Gazprom-Shell venture tests Russia's first LNG plant
A Gazprom and Royal Dutch Shell joint venture said they started testing a liquefied natural gas plant at Sakhalin,
eastern Russia, a further step toward the country's first LNG export sales, scheduled for 2008.
The LNG facility at the Sakhalin-II project will be commissioned, or tested, using gas from Shell's LNG tanker
Granosa, which docked at the plant's jetty in Prigorodnoye, the Sakhalin Energy Investment. venture said.
Granosa's arrival “signifies that the end of the construction phase is drawing near and we are beginning the
transition to operations,” Frank van Wijk, who is in charge of LNG start-up operations, said.
Russia is the world's biggest gas producer, supplying one- quarter of Europe's needs, though it has lagged behind
competitors Indonesia and Qatar in their ability to ship gas to overseas consumers such as Japan by cooling the fuel
to liquid form. The project also completed installing the top of a new offshore production platform, the last of
three in place off the northeast coast of Sakhalin-Island, north of Japan. The PA-B platform is 121 meters (397 feet)

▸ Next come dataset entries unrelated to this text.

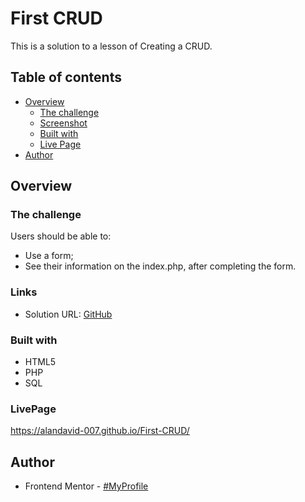 # First CRUD

This is a solution to a lesson of Creating a CRUD.

## Table of contents

- [Overview](#overview)
  - [The challenge](#the-challenge)
  - [Screenshot](#screenshot)
  - [Built with](#built-with)
  - [Live Page](#LivePage)
- [Author](#author)

## Overview

### The challenge

Users should be able to:

* Use a form;
* See their information on the index.php, after completing the form.
### Links

- Solution URL: [GitHub](https://github.com/AlanDavid-007/First-CRUD)

### Built with

- HTML5
- PHP
- SQL

### LivePage
https://alandavid-007.github.io/First-CRUD/
## Author

- Frontend Mentor - [#MyProfile](https://www.frontendmentor.io/profile/AlanDavid-007)



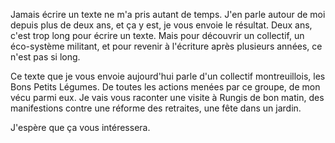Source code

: 
Jamais écrire un texte ne m'a pris autant de temps. J'en parle autour de moi depuis plus de deux ans, et ça y est, je vous envoie le résultat. Deux ans, c'est trop long pour écrire un texte. Mais pour découvrir un collectif, un éco-système militant, et pour revenir à l'écriture après plusieurs années, ce n'est pas si long.

Ce texte que je vous envoie aujourd'hui parle d'un collectif montreuillois, les Bons Petits Légumes. De toutes les actions menées par ce groupe, de mon vécu parmi eux. Je vais vous raconter une visite à Rungis de bon matin, des manifestions contre une réforme des retraites, une fête dans un jardin.

J'espère que ça vous intéressera.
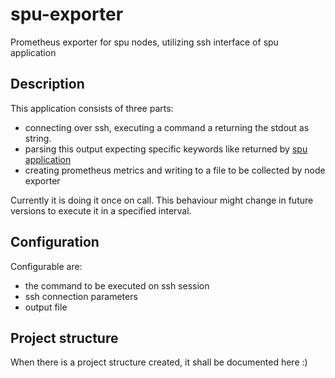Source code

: # spu-exporter
Prometheus exporter for spu nodes, utilizing ssh interface of spu application

## Description

This application consists of three parts:
 - connecting over ssh, executing a command a returning the stdout as string.
 - parsing this output expecting specific keywords like returned by [spu application](https://www.applicata.bg/jnspu.html)
 - creating prometheus metrics and writing to a file to be collected by node exporter
 
Currently it is doing it once on call. This behaviour might change in future versions to execute it in a specified interval.

## Configuration

Configurable are:
 - the command to be executed on ssh session
 - ssh connection parameters
 - output file 

## Project structure

When there is a project structure created, it shall be documented here :)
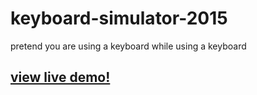 # keyboard-simulator-2015
pretend you are using a keyboard while using a keyboard

## [view live demo!](http://nickells.github.io/keyboard-simulator-2015/)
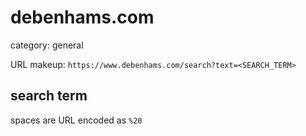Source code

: # debenhams.com

category: general

URL makeup: `https://www.debenhams.com/search?text=<SEARCH_TERM>`

## search term
spaces are URL encoded as `%20`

from the seabed to the top of the derrick, and as large as a 30-story building.
State-run Gazprom bought a majority holding in the oil and gas project, acquiring 50 % plus one share for $ 7.45 bn
on April 18 from foreign owners Shell, Mitsui & Co. and Mitsubishi, after months of threats by the Russian
government to halt the development on environmental grounds. The stakes held by the three foreign companies dropped
to 27.5 %, 12.5 % and 10 %, respectively.
The PA-B installation was done with the “highest safety standards and within the established noise levels,
without any impact on the Western Gray Whale population, whose feeding grounds lie some 7 km to the west,” a
statement said.
Environmentalists say the project's offshore operations and onshore pipelines endanger whales and spawning salmon,
cause soil erosion and risk oil spills. Fifteen environmental groups including Friends of the Earth and the Worldwide
Fund for Nature wrote to Sumitomo Mitsui Banking Corp., ABN Amro Holding and other lenders, urging them not to fund
Sakhalin-II, saying its environmental record hasn't improved since Gazprom took over.

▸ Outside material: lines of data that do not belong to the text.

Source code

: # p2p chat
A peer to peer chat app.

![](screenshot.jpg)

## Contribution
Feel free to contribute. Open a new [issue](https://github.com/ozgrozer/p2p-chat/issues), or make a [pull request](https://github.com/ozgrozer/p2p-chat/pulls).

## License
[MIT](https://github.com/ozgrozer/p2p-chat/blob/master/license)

Shell Chief Executive Officer Jeroen van der Veer, who will commemorate Shell's 100th anniversary at the company's
headquarters in The Hague, described the Sakhalin-II project in July 2005 as the company's “crown jewel”.

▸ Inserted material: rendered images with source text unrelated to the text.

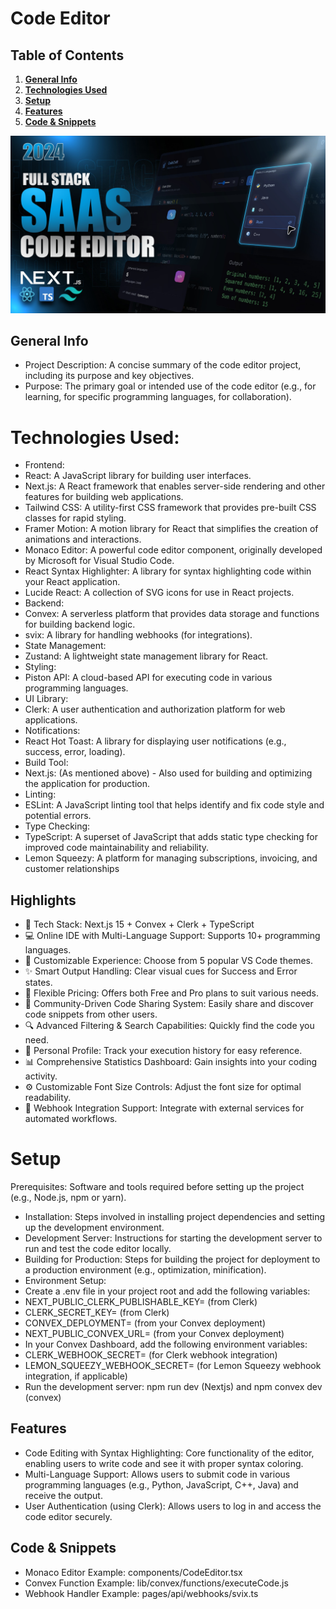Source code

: # Code Editor

## Table of Contents
1. [**General Info**](#general-info)
2. [**Technologies Used**](#technologies-used)
3. [**Setup**](#setup)
4. [**Features**](#features) 
5. [**Code & Snippets**](#codesnippets)

![Demo App](/public/screenshot-for-readme.png)


## General Info
*   Project Description: A concise summary of the code editor project, including its purpose and key objectives.
*   Purpose: The primary goal or intended use of the code editor (e.g., for learning, for specific programming languages, for collaboration).

# Technologies Used:

*   Frontend:
*   React: A JavaScript library for building user interfaces.
*   Next.js: A React framework that enables server-side rendering and other features for building web applications.
*   Tailwind CSS: A utility-first CSS framework that provides pre-built CSS classes for rapid styling.
*   Framer Motion: A motion library for React that simplifies the creation of animations and interactions.
*   Monaco Editor: A powerful code editor component, originally developed by Microsoft for Visual Studio Code.
*   React Syntax Highlighter: A library for syntax highlighting code within your React application.
*   Lucide React: A collection of SVG icons for use in React projects.
*   Backend:
*   Convex: A serverless platform that provides data storage and functions for building backend logic.
*   svix: A library for handling webhooks (for integrations).
*   State Management:
*   Zustand: A lightweight state management library for React.
*   Styling:
*   Piston API: A cloud-based API for executing code in various programming languages.
*   UI Library:
*   Clerk: A user authentication and authorization platform for web applications.
*   Notifications:
*   React Hot Toast: A library for displaying user notifications (e.g., success, error, loading).
*   Build Tool:
*   Next.js: (As mentioned above) - Also used for building and optimizing the application for production.
*    Linting:
*   ESLint: A JavaScript linting tool that helps identify and fix code style and potential errors.
*   Type Checking:
*   TypeScript: A superset of JavaScript that adds static type checking for improved code maintainability and reliability.
* Lemon Squeezy: A platform for managing subscriptions, invoicing, and customer relationships
## Highlights
*   🚀 Tech Stack: Next.js 15 + Convex + Clerk + TypeScript
*   💻 Online IDE with Multi-Language Support: Supports 10+ programming languages.
*   🎨 Customizable Experience: Choose from 5 popular VS Code themes.
*   ✨ Smart Output Handling: Clear visual cues for Success and Error states.
*   💎 Flexible Pricing: Offers both Free and Pro plans to suit various needs.
*   🤝 Community-Driven Code Sharing System: Easily share and discover code snippets from other users.
*   🔍 Advanced Filtering & Search Capabilities: Quickly find the code you need.
*   👤 Personal Profile: Track your execution history for easy reference.
*   📊 Comprehensive Statistics Dashboard: Gain insights into your coding activity.
*   ⚙️ Customizable Font Size Controls: Adjust the font size for optimal readability.
*   🔗 Webhook Integration Support: Integrate with external services for automated workflows.
  # Setup
  Prerequisites: Software and tools required before setting up the project (e.g., Node.js, npm or yarn).
*   Installation: Steps involved in installing project dependencies and setting up the development environment.
*   Development Server: Instructions for starting the development server to run and test the code editor locally.
*   Building for Production: Steps for building the project for deployment to a production environment (e.g., optimization, minification).
*  Environment Setup:
*   Create a .env file in your project root and add the following variables:
*   NEXT_PUBLIC_CLERK_PUBLISHABLE_KEY= (from Clerk)
*   CLERK_SECRET_KEY= (from Clerk)
*   CONVEX_DEPLOYMENT= (from your Convex deployment)
*   NEXT_PUBLIC_CONVEX_URL= (from your Convex deployment)
*   In your Convex Dashboard, add the following environment variables:
*   CLERK_WEBHOOK_SECRET= (for Clerk webhook integration)
*   LEMON_SQUEEZY_WEBHOOK_SECRET= (for Lemon Squeezy webhook integration, if applicable)
*   Run the development server: npm run dev (Nextjs) and npm convex dev (convex)
  ## Features
*  Code Editing with Syntax Highlighting: Core functionality of the editor, enabling users to write code and see it with proper syntax coloring.
*    Multi-Language Support: Allows users to submit code in various programming languages (e.g., Python, JavaScript, C++, Java) and receive the output.
*   User Authentication (using Clerk): Allows users to log in and access the code editor securely.
   ## Code & Snippets
*   Monaco Editor Example:
    components/CodeEditor.tsx
*   Convex Function Example:
    lib/convex/functions/executeCode.js
*   Webhook Handler Example:
    pages/api/webhooks/svix.ts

Shell had originally wanted to swap part of its Sakhalin equity for another Russian gas field asset, not cash.
The Granosa tanker carried its liquefied gas from an existing plant in Bontang, Indonesia, to the new plant at the
southern end of Sakhalin-Island.
The chilled gas will be used to cool equipment such as storage tanks and for the start-up and testing of flare
systems, gas-turbine generators and compressors.